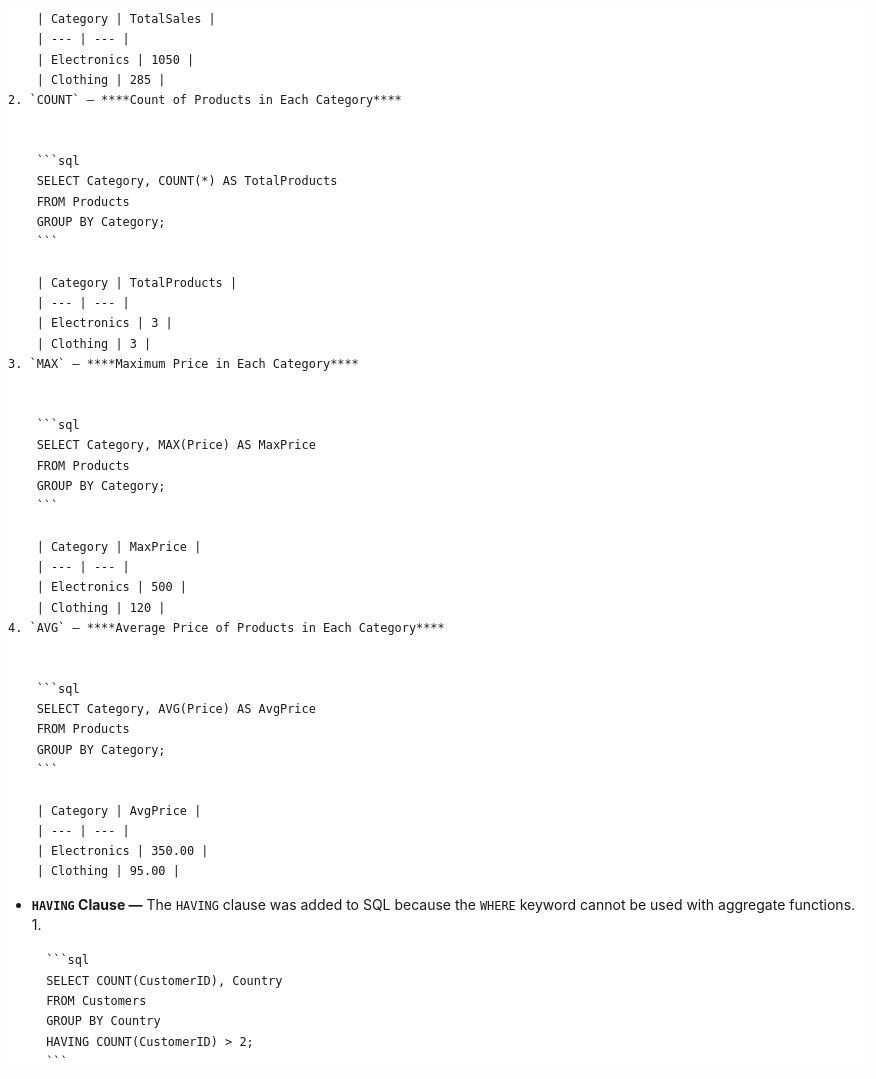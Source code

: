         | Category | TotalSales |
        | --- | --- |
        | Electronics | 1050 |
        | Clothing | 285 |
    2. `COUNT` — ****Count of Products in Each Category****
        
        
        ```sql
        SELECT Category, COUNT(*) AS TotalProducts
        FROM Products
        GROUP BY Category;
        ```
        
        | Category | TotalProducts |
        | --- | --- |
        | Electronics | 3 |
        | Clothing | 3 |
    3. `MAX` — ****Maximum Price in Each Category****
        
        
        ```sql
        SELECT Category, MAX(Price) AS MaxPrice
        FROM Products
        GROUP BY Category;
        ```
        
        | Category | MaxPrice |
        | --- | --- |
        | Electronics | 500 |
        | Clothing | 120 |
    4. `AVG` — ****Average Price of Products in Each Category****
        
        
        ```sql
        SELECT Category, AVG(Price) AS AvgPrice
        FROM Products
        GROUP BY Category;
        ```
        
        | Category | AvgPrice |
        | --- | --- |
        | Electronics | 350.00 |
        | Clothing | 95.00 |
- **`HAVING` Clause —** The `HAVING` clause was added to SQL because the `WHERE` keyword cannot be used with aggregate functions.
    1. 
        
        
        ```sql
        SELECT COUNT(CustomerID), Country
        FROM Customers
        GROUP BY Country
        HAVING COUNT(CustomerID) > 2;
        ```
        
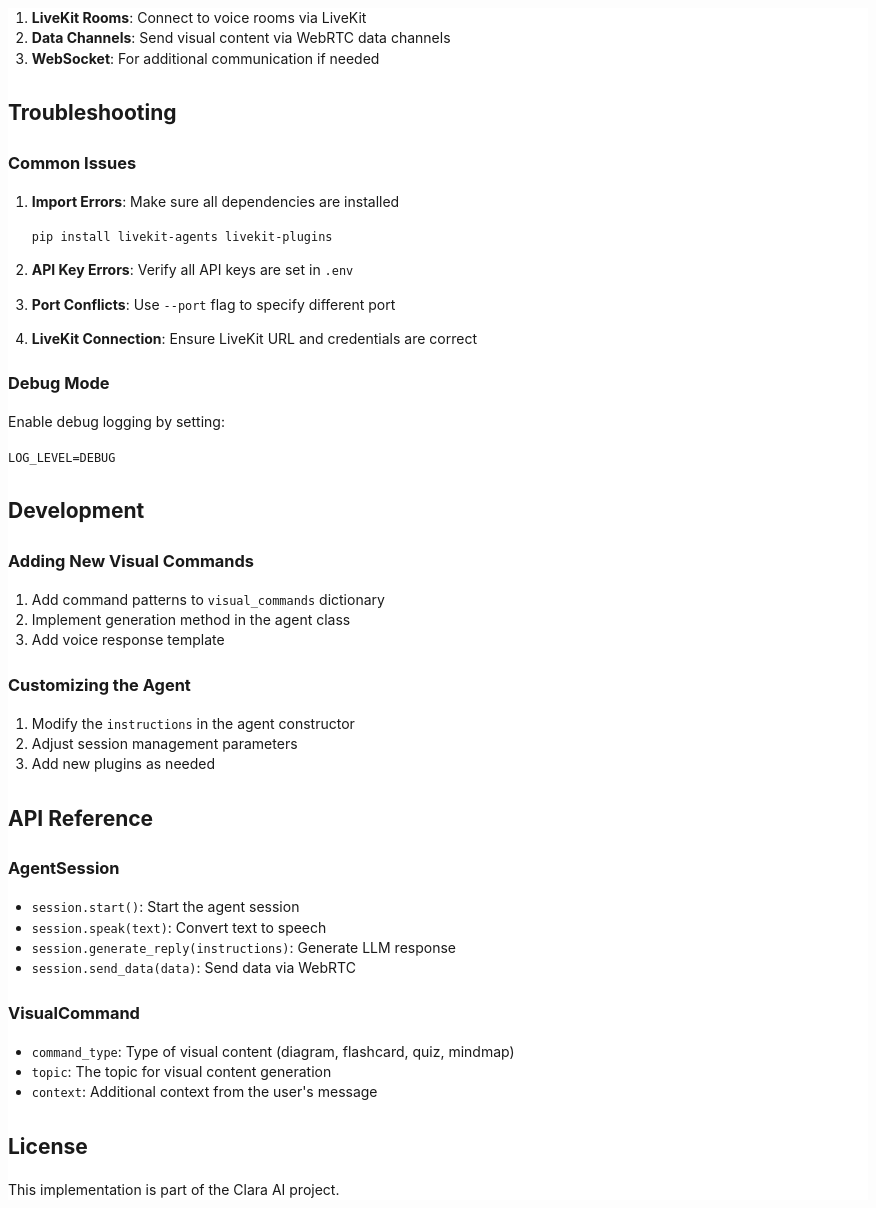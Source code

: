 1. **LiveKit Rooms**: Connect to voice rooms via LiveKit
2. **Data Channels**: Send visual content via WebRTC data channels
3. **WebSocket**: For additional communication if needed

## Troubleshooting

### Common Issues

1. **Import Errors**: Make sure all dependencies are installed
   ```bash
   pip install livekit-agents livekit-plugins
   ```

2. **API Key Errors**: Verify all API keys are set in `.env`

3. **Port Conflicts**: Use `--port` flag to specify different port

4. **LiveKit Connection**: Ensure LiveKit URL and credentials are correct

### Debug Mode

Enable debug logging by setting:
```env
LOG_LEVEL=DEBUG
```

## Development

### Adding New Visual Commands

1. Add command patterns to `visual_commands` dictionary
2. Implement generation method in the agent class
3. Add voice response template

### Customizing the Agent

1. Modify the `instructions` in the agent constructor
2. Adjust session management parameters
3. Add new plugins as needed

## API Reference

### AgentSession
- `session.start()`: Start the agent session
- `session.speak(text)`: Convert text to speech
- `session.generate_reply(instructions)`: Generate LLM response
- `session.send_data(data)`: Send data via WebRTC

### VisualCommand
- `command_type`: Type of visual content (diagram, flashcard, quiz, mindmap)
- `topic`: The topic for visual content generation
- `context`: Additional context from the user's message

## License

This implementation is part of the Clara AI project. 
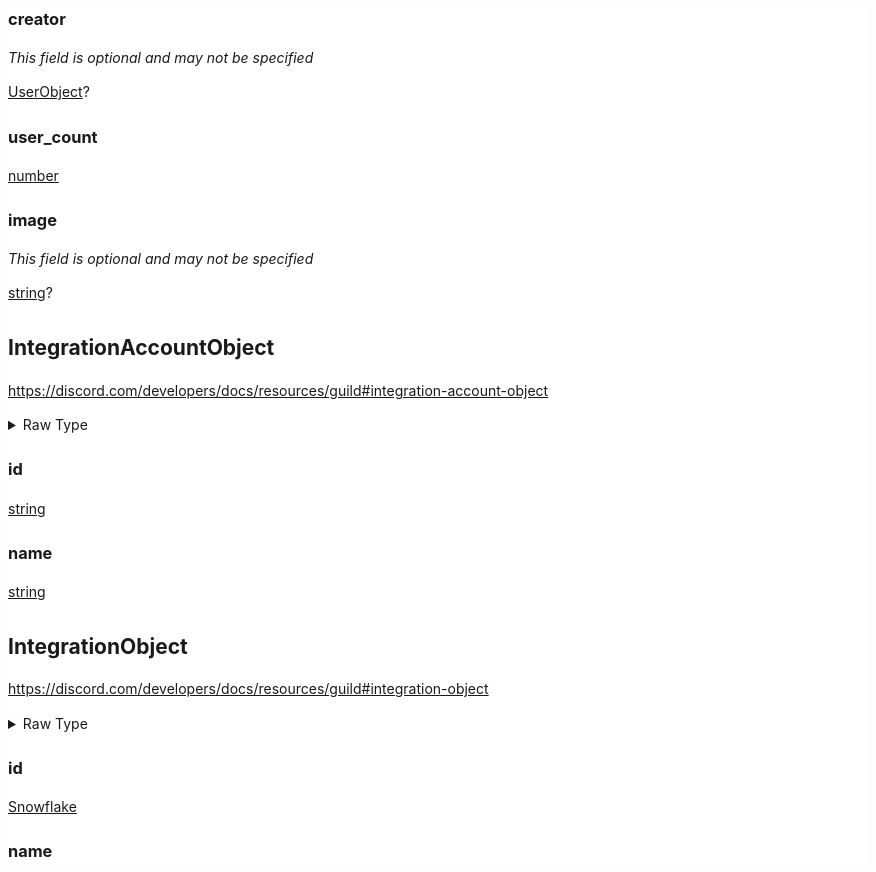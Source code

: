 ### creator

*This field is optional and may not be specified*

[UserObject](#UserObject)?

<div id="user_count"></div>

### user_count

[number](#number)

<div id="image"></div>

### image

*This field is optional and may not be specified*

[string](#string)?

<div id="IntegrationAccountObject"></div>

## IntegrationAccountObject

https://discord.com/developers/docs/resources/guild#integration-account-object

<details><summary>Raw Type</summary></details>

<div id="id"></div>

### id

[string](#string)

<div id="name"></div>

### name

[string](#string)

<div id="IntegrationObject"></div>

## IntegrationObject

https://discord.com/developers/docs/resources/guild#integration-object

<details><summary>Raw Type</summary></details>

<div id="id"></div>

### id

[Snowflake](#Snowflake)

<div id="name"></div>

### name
# # # # # # #
Which lines above hold the string "AvgPrice"? Copy every one of them.

## RESULT FOR THIS EXERCISE
        SELECT Category, AVG(Price) AS AvgPrice
        | Category | AvgPrice |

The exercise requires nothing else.